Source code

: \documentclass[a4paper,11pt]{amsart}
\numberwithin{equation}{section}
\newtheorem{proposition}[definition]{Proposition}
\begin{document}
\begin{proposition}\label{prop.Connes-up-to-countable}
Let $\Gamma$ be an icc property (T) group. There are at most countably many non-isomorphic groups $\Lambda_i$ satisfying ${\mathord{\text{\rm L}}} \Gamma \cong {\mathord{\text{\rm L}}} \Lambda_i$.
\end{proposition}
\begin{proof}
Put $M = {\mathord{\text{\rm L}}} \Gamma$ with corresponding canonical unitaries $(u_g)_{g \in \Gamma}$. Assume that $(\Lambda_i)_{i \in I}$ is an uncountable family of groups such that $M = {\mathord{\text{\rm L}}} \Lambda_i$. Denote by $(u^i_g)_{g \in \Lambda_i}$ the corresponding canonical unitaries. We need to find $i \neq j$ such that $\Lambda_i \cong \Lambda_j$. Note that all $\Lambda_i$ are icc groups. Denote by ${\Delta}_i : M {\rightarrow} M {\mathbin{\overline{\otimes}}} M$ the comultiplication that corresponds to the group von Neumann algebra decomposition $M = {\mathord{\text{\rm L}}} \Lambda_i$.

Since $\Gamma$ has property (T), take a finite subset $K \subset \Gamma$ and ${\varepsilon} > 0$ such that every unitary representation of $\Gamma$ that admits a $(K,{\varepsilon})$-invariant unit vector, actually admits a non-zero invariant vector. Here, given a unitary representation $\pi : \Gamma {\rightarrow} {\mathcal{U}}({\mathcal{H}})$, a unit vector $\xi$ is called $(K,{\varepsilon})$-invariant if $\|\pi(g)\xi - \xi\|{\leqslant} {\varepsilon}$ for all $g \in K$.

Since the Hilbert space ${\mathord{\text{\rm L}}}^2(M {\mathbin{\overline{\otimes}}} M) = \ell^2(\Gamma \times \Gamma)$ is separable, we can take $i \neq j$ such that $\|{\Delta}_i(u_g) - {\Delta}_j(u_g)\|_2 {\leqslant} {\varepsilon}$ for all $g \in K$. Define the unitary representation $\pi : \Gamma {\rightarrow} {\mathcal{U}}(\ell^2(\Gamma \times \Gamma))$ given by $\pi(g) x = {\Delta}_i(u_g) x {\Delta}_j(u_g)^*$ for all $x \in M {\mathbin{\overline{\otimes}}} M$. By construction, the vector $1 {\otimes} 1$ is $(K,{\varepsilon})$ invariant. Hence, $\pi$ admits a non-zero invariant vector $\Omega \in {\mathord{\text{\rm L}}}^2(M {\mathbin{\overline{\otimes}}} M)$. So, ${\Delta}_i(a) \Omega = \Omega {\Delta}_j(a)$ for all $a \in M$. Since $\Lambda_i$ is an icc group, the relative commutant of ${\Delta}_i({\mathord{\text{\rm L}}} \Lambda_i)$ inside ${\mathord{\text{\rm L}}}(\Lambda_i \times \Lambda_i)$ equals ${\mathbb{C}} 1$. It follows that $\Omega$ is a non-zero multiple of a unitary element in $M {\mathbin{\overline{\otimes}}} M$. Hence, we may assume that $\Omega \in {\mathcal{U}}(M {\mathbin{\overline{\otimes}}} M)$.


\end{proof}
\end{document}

Task description: Which lines in the records above hold the string "begin"? Copy each of them.

Your solution:
\begin{document}
\begin{proposition}\label{prop.Connes-up-to-countable}
\begin{proof}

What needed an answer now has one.